> Extracted data
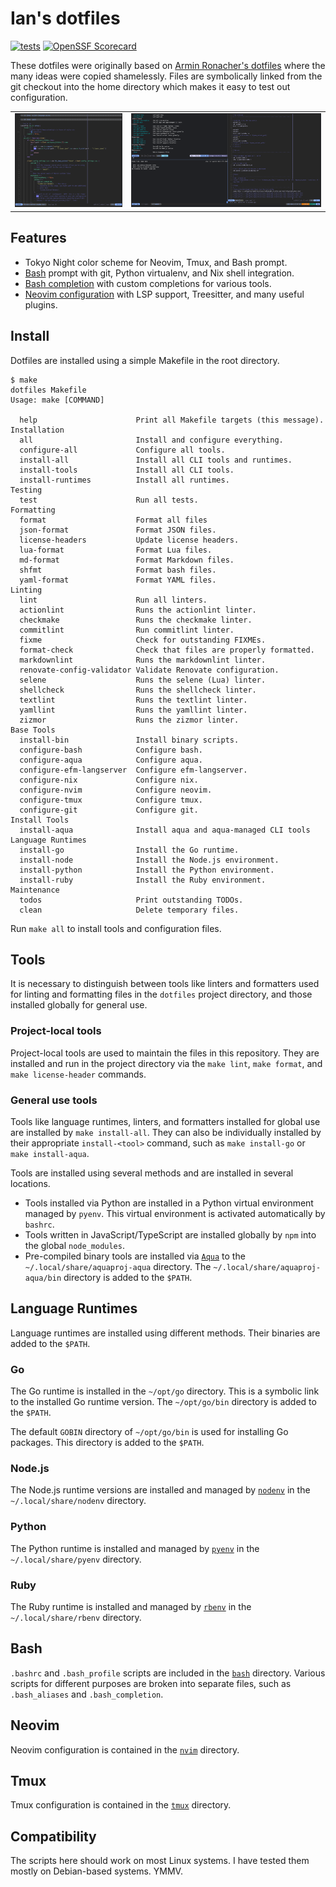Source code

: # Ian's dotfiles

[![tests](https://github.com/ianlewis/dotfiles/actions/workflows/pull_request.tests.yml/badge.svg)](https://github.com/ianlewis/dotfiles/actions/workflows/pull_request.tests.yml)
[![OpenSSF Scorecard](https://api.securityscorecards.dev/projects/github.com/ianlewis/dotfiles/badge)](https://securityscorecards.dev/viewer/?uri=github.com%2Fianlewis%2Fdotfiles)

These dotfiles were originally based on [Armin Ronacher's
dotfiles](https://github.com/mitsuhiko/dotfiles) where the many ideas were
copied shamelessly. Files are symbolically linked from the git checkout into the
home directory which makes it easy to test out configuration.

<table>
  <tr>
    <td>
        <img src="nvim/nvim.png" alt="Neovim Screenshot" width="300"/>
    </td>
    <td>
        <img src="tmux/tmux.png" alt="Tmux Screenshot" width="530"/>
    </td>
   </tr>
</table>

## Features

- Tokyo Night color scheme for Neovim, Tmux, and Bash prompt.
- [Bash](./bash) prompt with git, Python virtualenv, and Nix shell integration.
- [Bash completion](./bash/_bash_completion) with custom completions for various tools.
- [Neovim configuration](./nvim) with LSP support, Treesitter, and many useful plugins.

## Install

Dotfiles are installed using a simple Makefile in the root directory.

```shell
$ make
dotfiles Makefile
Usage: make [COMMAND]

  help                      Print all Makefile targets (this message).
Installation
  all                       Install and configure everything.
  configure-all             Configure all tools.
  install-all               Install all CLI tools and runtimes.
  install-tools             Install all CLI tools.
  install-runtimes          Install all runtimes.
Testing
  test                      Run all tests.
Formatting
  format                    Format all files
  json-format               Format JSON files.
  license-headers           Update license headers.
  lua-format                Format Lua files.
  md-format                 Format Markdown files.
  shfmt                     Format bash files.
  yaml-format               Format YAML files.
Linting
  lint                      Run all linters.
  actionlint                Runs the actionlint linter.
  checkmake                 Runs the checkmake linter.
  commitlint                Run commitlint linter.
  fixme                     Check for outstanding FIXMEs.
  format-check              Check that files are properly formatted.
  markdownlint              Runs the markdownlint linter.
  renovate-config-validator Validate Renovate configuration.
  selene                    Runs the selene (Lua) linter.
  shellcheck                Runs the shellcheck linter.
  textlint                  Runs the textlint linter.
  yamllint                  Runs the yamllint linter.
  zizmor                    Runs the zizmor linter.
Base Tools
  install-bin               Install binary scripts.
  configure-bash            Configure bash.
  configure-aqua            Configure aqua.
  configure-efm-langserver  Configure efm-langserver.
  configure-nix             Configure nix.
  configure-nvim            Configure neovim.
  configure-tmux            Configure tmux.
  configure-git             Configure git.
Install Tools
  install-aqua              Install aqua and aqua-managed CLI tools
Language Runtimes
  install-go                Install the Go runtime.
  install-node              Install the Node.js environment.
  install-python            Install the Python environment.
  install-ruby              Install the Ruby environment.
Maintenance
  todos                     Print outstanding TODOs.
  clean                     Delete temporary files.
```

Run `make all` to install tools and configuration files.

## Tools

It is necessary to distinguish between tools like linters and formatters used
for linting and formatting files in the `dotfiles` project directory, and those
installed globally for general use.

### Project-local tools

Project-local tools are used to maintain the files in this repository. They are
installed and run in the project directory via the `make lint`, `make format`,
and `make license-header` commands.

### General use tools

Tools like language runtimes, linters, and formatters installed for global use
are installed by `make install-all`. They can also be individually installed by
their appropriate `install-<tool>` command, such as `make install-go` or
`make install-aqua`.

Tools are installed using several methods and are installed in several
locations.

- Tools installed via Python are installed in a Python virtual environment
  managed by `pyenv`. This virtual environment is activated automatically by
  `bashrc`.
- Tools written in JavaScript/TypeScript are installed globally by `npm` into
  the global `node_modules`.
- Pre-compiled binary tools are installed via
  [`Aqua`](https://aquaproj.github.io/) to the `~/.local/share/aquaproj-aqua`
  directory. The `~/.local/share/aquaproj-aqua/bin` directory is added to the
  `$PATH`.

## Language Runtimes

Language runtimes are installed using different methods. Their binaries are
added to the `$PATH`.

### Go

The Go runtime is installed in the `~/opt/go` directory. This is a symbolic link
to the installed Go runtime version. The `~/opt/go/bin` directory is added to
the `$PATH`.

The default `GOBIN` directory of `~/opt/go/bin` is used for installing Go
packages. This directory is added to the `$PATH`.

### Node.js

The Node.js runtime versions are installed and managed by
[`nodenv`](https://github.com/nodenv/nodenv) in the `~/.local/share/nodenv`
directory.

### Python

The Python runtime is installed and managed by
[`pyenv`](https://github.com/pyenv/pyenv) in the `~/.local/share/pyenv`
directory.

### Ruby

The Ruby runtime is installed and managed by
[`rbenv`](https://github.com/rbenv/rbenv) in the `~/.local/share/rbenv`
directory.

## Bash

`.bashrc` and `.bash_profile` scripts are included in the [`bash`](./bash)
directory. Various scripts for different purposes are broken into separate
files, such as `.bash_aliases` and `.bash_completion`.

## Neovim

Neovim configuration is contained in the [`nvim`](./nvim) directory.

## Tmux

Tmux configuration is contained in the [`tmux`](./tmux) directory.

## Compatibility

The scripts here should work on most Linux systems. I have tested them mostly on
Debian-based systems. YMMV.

> Exercise requirements
Could you return exactly the stretch of the data above that starts at the line with "- Pre-compiled binary tools are installed via" and ends at the line with "for installing Go", both lines included?

> Result of the exercise
- Pre-compiled binary tools are installed via
  [`Aqua`](https://aquaproj.github.io/) to the `~/.local/share/aquaproj-aqua`
  directory. The `~/.local/share/aquaproj-aqua/bin` directory is added to the
  `$PATH`.

## Language Runtimes

Language runtimes are installed using different methods. Their binaries are
added to the `$PATH`.

### Go

The Go runtime is installed in the `~/opt/go` directory. This is a symbolic link
to the installed Go runtime version. The `~/opt/go/bin` directory is added to
the `$PATH`.

The default `GOBIN` directory of `~/opt/go/bin` is used for installing Go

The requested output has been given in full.